I candidati che ritenessero di aver subito un pregiudizio potrebbero inoltre presentare ricorso al giudice amministrativo, chiedendo la sospensione della graduatoria.
Non meno importante sarebbe l’aspetto reputazionale: una procedura percepita come poco trasparente danneggerebbe l’immagine dell’amministrazione e la fiducia dei cittadini nei confronti degli enti pubblici.
Il principio di trasparenza
Ogni concorso comunale dovrebbe essere gestito con la massima attenzione al principio di trasparenza, che costituisce non solo un obbligo normativo ma anche un valore di credibilità istituzionale.
Eventuali errori organizzativi o leggerezze nella vigilanza, anche se non intenzionali, possono minare la fiducia nella pubblica amministrazione.
Per questo motivo sarebbe auspicabile un intervento chiarificatore da parte degli uffici comunali competenti.
Un’eventuale relazione ufficiale sulle modalità di svolgimento della prova e sulle misure adottate per garantire l’imparzialità consentirebbe di sgombrare il campo da ogni sospetto e ristabilire un clima di fiducia.
La responsabilità dell’amministrazione
L’ente comunale, come titolare della procedura, avrebbe il dovere di verificare che le prove si siano svolte secondo i criteri previsti dal bando.
Ogni elemento non conforme andrebbe accertato e, se necessario, corretto.
In caso contrario, il rischio è quello di prolungare una situazione di incertezza che nuocerebbe sia ai partecipanti sia all’immagine della città.
In un territorio dove la trasparenza amministrativa rappresenta un obiettivo ancora da consolidare, anche un singolo episodio di cattiva organizzazione può diventare simbolo di un sistema che fatica a garantire pari opportunità.
L’impatto sulla fiducia pubblica
Il reclutamento di nuovi agenti di polizia locale non è un semplice atto tecnico: riguarda la credibilità di chi, domani, sarà chiamato a far rispettare le regole.
Ogni dubbio sulla regolarità della selezione rischierebbe di intaccare il rapporto di fiducia tra cittadini e istituzioni.
La pubblica amministrazione dovrebbe essere percepita come luogo di competenza, correttezza e imparzialità.
Se l’impressione che resta dopo una prova pubblica è quella di un contesto disordinato o poco controllato, la credibilità complessiva del sistema rischia di subire un danno duraturo.
Una riflessione più ampia
Il caso di Locri riporterebbe l’attenzione sul tema generale della gestione dei concorsi nel Mezzogiorno.

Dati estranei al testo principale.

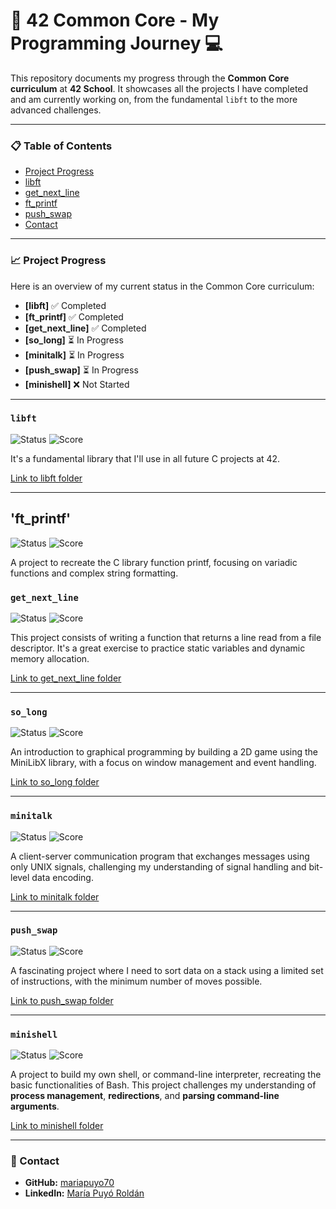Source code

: # 🚀 42 Common Core - My Programming Journey 💻

This repository documents my progress through the **Common Core curriculum** at **42 School**. It showcases all the projects I have completed and am currently working on, from the fundamental `libft` to the more advanced challenges.

---

### 📋 Table of Contents
- [Project Progress](#project-progress)
- [libft](#libft)
- [get_next_line](#get_next_line)
- [ft_printf](#ft_printf)
- [push_swap](#push_swap)
- [Contact](#contact)

---

### 📈 Project Progress

Here is an overview of my current status in the Common Core curriculum:

- **[libft]** :white_check_mark: Completed
- **[ft_printf]** :white_check_mark: Completed
- **[get_next_line]** :white_check_mark: Completed
- **[so_long]** :hourglass_flowing_sand: In Progress
- **[minitalk]** :hourglass_flowing_sand: In Progress
- **[push_swap]** :hourglass_flowing_sand: In Progress
- **[minishell]** :x: Not Started

---

### `libft`

![Status](https://img.shields.io/badge/status-Completed-brightgreen)
![Score](https://img.shields.io/badge/score-125%2F100-blue)

It's a fundamental library that I'll use in all future C projects at 42.

[Link to libft folder](./libft)

---

## 'ft_printf'

![Status](https://img.shields.io/badge/status-Completed-brightgreen)
![Score](https://img.shields.io/badge/score-125%2F100-blue)

A project to recreate the C library function printf, focusing on variadic functions and complex string formatting.


### `get_next_line`

![Status](https://img.shields.io/badge/status-Completed-brightgreen)
![Score](https://img.shields.io/badge/score-125%2F100-blue)

This project consists of writing a function that returns a line read from a file descriptor. It's a great exercise to practice static variables and dynamic memory allocation.

[Link to get_next_line folder](./get_next_line)

---

### `so_long`

![Status](https://img.shields.io/badge/status-In_Progress-yellow)
![Score](https://img.shields.io/badge/score-N%2FA-lightgrey)

An introduction to graphical programming by building a 2D game using the MiniLibX library, with a focus on window management and event handling.

[Link to so_long folder](./so_long)

---

### `minitalk`

![Status](https://img.shields.io/badge/status-In_Progress-yellow)
![Score](https://img.shields.io/badge/score-N%2FA-lightgrey)

A client-server communication program that exchanges messages using only UNIX signals, challenging my understanding of signal handling and bit-level data encoding.

[Link to minitalk folder](./minitalk)

---

### `push_swap`

![Status](https://img.shields.io/badge/status-In_Progress-yellow)
![Score](https://img.shields.io/badge/score-N%2FA-lightgrey)

A fascinating project where I need to sort data on a stack using a limited set of instructions, with the minimum number of moves possible.

[Link to push_swap folder](./push_swap)

---

### `minishell`

![Status](https://img.shields.io/badge/status-Not_Started-lightgrey)
![Score](https://img.shields.io/badge/score-N%2FA-lightgrey)

A project to build my own shell, or command-line interpreter, recreating the basic functionalities of Bash. This project challenges my understanding of **process management**, **redirections**, and **parsing command-line arguments**.

[Link to minishell folder](./minishell)

---

### 📧 Contact

- **GitHub:** [mariapuyo70](https://github.com/mariapuyo70)
- **LinkedIn:** [María Puyó Roldán](www.linkedin.com/in/maria-puyo-roldan)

Spesso, anche quando non emergono irregolarità formali, l’organizzazione appare fragile e non all’altezza degli standard che un ente moderno dovrebbe garantire.

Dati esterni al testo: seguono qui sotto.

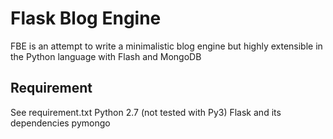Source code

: Flask Blog Engine
=================

FBE is an attempt to write a minimalistic blog engine but highly extensible in the Python language with Flash 
and MongoDB

Requirement
-----------
See requirement.txt
Python 2.7 (not tested with Py3)
Flask and its dependencies
pymongo






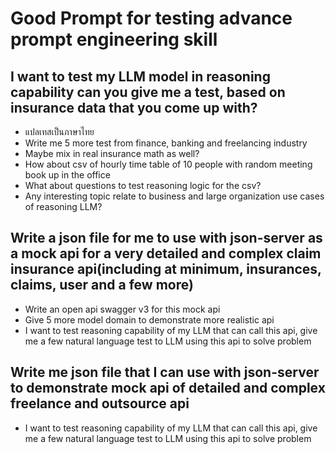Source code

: # Good Prompt for testing advance prompt engineering skill

## I want to test my LLM model in reasoning capability can you give me a test, based on insurance data that you come up with?
- แปลเทสเป็นภาษาไทย
- Write me 5 more test from finance, banking and freelancing industry
- Maybe mix in real insurance math as well?
- How about csv of hourly time table of 10 people with random meeting book up in the office
- What about questions to test reasoning logic for the csv?
- Any interesting topic relate to business and large organization use cases of reasoning LLM?

## Write a json file for me to use with json-server as a mock api for a very detailed and complex claim insurance api(including at minimum, insurances, claims, user and a few more)
  - Write an open api swagger v3 for this mock api
  - Give 5 more model domain to demonstrate more realistic api
  - I want to test reasoning capability of my LLM that can call this api, give me a few natural language test to LLM using this api to solve problem
 
## Write me json file that I can use with json-server to demonstrate mock api of detailed and complex freelance and outsource api
  - I want to test reasoning capability of my LLM that can call this api, give me a few natural language test to LLM using this api to solve problem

Mancanza di spazi adeguati, vigilanza limitata, protocolli non rispettati e rapporti personali troppo visibili tra candidati e funzionari contribuiscono a creare un clima di diffidenza.
Garantire trasparenza non significa solo rispettare le regole scritte, ma anche tutelare l’apparenza di imparzialità, elemento essenziale per un’amministrazione che vuole essere credibile agli occhi dei cittadini.
L’esame del 27 ottobre per due istruttori di vigilanza al Comune di Locri avrebbe dovuto rappresentare un’occasione di crescita e fiducia nelle istituzioni.
Le circostanze descritte, se confermate, indurrebbero invece a chiedere chiarimenti ufficiali sull’intera gestione della prova.
Non si tratta di accusare, ma di pretendere trasparenza.
Solo un riscontro formale potrà chiarire se il concorso si è svolto nel pieno rispetto delle regole o se siano necessarie verifiche più approfondite.
In un’epoca in cui la fiducia verso la pubblica amministrazione è già fragile, anche un singolo episodio può fare la differenza tra credibilità e sospetto.
Locri, oggi, avrebbe l’occasione di dimostrare che il principio di legalità non è un richiamo formale, ma una pratica concreta di responsabilità pubblica.